DATA –
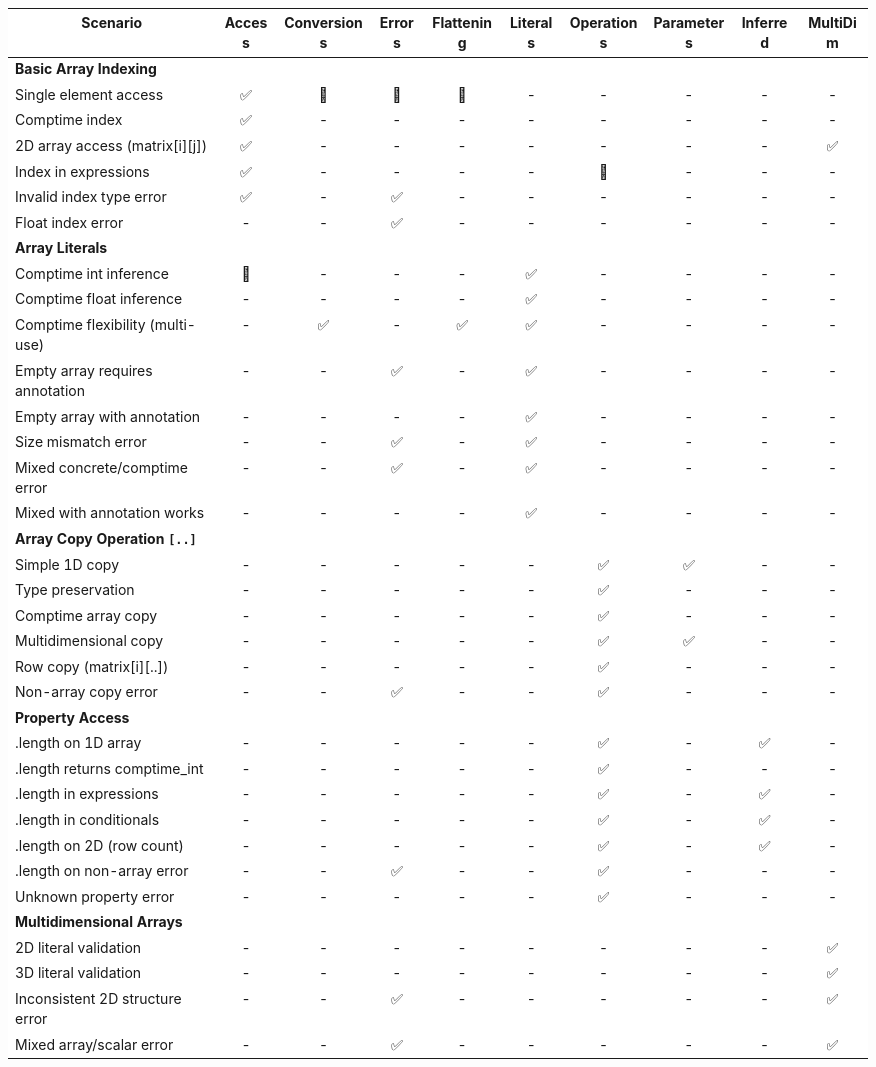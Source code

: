 | Scenario | Access | Conversions | Errors | Flattening | Literals | Operations | Parameters | Inferred | MultiDim |
|----------|:------:|:-----------:|:------:|:----------:|:--------:|:----------:|:----------:|:--------:|:--------:|
| **Basic Array Indexing** |
| Single element access | ✅ | 🔸 | 🔸 | 🔸 | - | - | - | - | - |
| Comptime index | ✅ | - | - | - | - | - | - | - | - |
| 2D array access (matrix[i][j]) | ✅ | - | - | - | - | - | - | - | ✅ |
| Index in expressions | ✅ | - | - | - | - | 🔸 | - | - | - |
| Invalid index type error | ✅ | - | ✅ | - | - | - | - | - | - |
| Float index error | - | - | ✅ | - | - | - | - | - | - |
| **Array Literals** |
| Comptime int inference | 🔸 | - | - | - | ✅ | - | - | - | - |
| Comptime float inference | - | - | - | - | ✅ | - | - | - | - |
| Comptime flexibility (multi-use) | - | ✅ | - | ✅ | ✅ | - | - | - | - |
| Empty array requires annotation | - | - | ✅ | - | ✅ | - | - | - | - |
| Empty array with annotation | - | - | - | - | ✅ | - | - | - | - |
| Size mismatch error | - | - | ✅ | - | ✅ | - | - | - | - |
| Mixed concrete/comptime error | - | - | ✅ | - | ✅ | - | - | - | - |
| Mixed with annotation works | - | - | - | - | ✅ | - | - | - | - |
| **Array Copy Operation `[..]`** |
| Simple 1D copy | - | - | - | - | - | ✅ | ✅ | - | - |
| Type preservation | - | - | - | - | - | ✅ | - | - | - |
| Comptime array copy | - | - | - | - | - | ✅ | - | - | - |
| Multidimensional copy | - | - | - | - | - | ✅ | ✅ | - | - |
| Row copy (matrix[i][..]) | - | - | - | - | - | ✅ | - | - | - |
| Non-array copy error | - | - | ✅ | - | - | ✅ | - | - | - |
| **Property Access** |
| .length on 1D array | - | - | - | - | - | ✅ | - | ✅ | - |
| .length returns comptime_int | - | - | - | - | - | ✅ | - | - | - |
| .length in expressions | - | - | - | - | - | ✅ | - | ✅ | - |
| .length in conditionals | - | - | - | - | - | ✅ | - | ✅ | - |
| .length on 2D (row count) | - | - | - | - | - | ✅ | - | ✅ | - |
| .length on non-array error | - | - | ✅ | - | - | ✅ | - | - | - |
| Unknown property error | - | - | - | - | - | ✅ | - | - | - |
| **Multidimensional Arrays** |
| 2D literal validation | - | - | - | - | - | - | - | - | ✅ |
| 3D literal validation | - | - | - | - | - | - | - | - | ✅ |
| Inconsistent 2D structure error | - | - | ✅ | - | - | - | - | - | ✅ |
| Mixed array/scalar error | - | - | ✅ | - | - | - | - | - | ✅ |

WORK TO COMPLETE – Reproduce, character for character, only the lines of the preceding data that start at the line with "Comptime float inference" and end at the line with "Mixed with annotation", both included.

TASK RESULT –
| Comptime float inference | - | - | - | - | ✅ | - | - | - | - |
| Comptime flexibility (multi-use) | - | ✅ | - | ✅ | ✅ | - | - | - | - |
| Empty array requires annotation | - | - | ✅ | - | ✅ | - | - | - | - |
| Empty array with annotation | - | - | - | - | ✅ | - | - | - | - |
| Size mismatch error | - | - | ✅ | - | ✅ | - | - | - | - |
| Mixed concrete/comptime error | - | - | ✅ | - | ✅ | - | - | - | - |
| Mixed with annotation works | - | - | - | - | ✅ | - | - | - | - |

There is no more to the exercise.